The Poaceae family consists of many agronomically important species, commonly referred to as cereals, that are found in three subfamilies: Oryzoideae (rice), Panicoideae (maize, sorghum) and Pooideae (wheat, barley, oat and rye). Pooideae forms 14 tribes, including the tribes Brachypodieae, Poeae (syn Aveneae, including oat) and Triticeae (barley, rye, and wheat), with Poeae and Triticeae tribes having separated ~ 49 Ma [78]. This agrees well with the Ks analyses presented here for A. atlantica and A. eriantha and with the published Hordeum vulgare genome [83], which both show a clear peak at 0.3 – suggestive of a divergence time of 44 Ma (per the calculated lineage specific rate for Pooideae). As expected, the Ks analyses from the Avena comparisons with the B. distachyon genome (International Brachypodium Initiative, 2010) suggested a more distant divergence of 47–51 Ma for the split of the AvenaBrachypodium lineages (Additional file 5: Figure S1).

SynMap was also used to investigate syntenic relationships between the Avena and Hordeum chromosomes (Additional file 7: Figure S3 and Additional file 8: Figure S4).
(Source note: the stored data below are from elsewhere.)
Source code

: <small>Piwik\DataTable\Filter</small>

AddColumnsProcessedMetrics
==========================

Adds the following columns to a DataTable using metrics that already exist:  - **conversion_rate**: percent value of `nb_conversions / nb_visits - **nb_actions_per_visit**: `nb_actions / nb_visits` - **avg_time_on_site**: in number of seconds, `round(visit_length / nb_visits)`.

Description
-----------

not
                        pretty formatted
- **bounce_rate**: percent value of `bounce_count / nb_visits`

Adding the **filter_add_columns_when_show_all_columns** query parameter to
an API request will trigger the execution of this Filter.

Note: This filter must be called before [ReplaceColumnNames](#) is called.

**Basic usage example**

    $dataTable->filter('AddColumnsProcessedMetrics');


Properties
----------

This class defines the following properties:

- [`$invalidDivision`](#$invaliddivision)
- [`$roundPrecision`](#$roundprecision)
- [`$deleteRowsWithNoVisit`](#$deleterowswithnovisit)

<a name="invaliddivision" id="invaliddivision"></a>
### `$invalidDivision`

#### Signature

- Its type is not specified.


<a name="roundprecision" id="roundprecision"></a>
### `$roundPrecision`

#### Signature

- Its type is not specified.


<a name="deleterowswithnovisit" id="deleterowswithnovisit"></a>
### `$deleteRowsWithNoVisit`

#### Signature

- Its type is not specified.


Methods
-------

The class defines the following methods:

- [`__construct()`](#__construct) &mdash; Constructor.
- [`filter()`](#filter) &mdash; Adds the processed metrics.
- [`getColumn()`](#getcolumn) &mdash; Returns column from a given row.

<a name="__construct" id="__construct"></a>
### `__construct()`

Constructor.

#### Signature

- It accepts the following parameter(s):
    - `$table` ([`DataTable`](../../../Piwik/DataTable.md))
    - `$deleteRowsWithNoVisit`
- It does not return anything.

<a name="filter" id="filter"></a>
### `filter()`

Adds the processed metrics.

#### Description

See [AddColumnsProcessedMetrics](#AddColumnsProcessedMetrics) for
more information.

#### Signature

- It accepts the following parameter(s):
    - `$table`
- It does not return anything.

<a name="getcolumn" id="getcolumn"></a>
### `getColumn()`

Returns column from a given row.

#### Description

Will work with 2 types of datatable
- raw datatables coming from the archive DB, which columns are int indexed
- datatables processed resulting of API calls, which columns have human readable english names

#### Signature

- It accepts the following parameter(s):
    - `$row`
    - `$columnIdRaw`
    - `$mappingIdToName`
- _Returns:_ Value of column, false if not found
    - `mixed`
Although more syntenic blocks (719 and 714) were identified in the Avena–Hordeum comparisons, they were smaller – consisting of ~ 8.5 genes/block, accompanied by a lower syntenic block size correlation (R2 = 0.35 and 0.41; Additional file 7: Figure S3C and Additional file 8: Figure S4C). The decrease in block size and correlation is reflective of the more distant evolutionary relationship between the species. Nonetheless, the shared ancestry between the two Pooideae species was evident as seen by substantial synteny observed across all seven Avena–Hordeum chromosomes comparisons (Additional file 7: Figure S3A and Additional file 8: Figure S4A). As expected, large, proximal, non-syntenic regions were observed in regions corresponding to putative centromeres where gene density is substantially reduced [60, 61]. The synteny observed among the Avena and Hordeum chromosomes suggests several homeologous relationships. For example, Hordeum chromosome 1H is clearly orthologous with Avena chromosome AA2 and AE5. Indeed, of the syntenic sequence on 1H, 99% (116 Mb) was syntenic to AA2 and 85% (105 Mb) syntenic to AE5 – which is not surprising since we previously showed that AA2 and AE5 are orthologs (see above). Using a simple majority rule (> 50% syntenic sequence) the following are putative HordeumAvena orthologs: 1H + AA2/AE5; 2H + AA5/AE4; 3H + AA3/AE3; 6H + AA7/AE2; and 7H + AA1/AE6. The specific A. atlantica orthologs of 4H and 5H are likely AA6 and AA4, respectively; however, rearrangements obscure the likely orthologs for A. eriantha (Additional file 7: Figure S3B and Additional file 8: Figure S4B).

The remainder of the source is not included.